One of my clients came to me the other day with what she thought was an insurmountable obstacle to reaching her goals. She and her husband own a business, and she does the bookkeeping – pays the bills, pays the employees, etc. She set a goal for her business to be prosperous and wrote several affirmations about how easy it was for them to attract paying customers, how easy it was to make payroll every month, and how wonderful it felt to be debt free. Yet every month when she sat at her desk to write checks to employees and creditors, she saw evidence that she was not making progress toward her goal. She asked me how it’s possible to have an ideal vision of your finances when you are constantly confronted with evidence that is far less than ideal. How can you be idealistic rather than realistic about your goals?
I thought back to a book I read a few years ago by Leslie Householder called Hidden Treasures. In it she tells of a time when her goals seemed very unrealistic when she looked at the evidence. She would analyze things over and over trying to figure out how to reach her goals, but she kept coming up empty. She explained her predicament to success author and coach Bob Proctor during a break in a seminar. He told her that she was not thinking when she was analyzing reality. Her mind was busy, but she was not thinking. Thinking is creating a new thought. In Hidden Treasures, Householder teaches that to change reality we have to spend time and energy creating our ideal circumstances in our minds and then holding those thoughts. We must feel gratitude for what we want as though we already have it. When we put our thoughts on the higher vibration of our goals instead of wallowing in our current reality, the universe goes to work to bring us evidence of success.

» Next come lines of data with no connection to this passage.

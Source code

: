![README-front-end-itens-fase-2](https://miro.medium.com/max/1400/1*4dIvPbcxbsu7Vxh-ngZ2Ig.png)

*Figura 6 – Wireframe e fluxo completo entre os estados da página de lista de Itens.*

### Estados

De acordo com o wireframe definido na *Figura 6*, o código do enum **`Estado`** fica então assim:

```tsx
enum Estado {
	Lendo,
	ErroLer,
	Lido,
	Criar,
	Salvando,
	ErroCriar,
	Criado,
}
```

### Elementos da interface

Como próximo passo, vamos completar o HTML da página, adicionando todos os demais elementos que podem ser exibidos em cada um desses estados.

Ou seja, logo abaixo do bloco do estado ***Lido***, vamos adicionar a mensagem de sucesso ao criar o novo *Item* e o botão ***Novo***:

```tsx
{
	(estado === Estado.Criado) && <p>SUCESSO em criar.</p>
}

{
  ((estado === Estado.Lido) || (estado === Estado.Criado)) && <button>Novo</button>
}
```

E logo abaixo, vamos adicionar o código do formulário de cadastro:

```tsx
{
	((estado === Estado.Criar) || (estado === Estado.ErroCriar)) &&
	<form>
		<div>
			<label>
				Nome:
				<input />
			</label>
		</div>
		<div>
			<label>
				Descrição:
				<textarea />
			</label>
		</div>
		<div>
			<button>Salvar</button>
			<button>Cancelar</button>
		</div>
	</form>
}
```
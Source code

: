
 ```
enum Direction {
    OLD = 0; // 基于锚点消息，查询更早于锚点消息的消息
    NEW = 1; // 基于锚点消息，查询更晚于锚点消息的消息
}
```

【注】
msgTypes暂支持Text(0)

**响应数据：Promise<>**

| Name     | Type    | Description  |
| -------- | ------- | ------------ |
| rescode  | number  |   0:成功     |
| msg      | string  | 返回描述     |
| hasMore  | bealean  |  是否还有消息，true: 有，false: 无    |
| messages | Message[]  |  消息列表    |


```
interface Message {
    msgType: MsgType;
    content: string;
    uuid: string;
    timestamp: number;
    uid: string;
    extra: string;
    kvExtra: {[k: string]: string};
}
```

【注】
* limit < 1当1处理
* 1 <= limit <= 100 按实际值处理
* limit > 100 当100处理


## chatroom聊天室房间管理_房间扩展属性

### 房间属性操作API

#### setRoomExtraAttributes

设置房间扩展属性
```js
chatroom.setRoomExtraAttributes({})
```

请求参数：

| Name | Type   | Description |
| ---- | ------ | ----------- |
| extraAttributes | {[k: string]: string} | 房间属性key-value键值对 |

In the case of my client who has to look at a real bank account every month and pay her bills with real money, it may seem hard to hold onto the thought that she is debt free and that her business is flourishing. But the more time she spends picturing her ideal life with gratitude and joy, and the less time she spends fretting, worrying, analyzing, and recycling thoughts of lack, the sooner she will bring her dreams into reality. If you have ever been stuck in a “reality rut” and found yourself recycling a negative picture of your life based on the evidence you see, try creating a new, bigger, more amazing thought of how you imagine your life could be. And then HOLD THAT THOUGHT!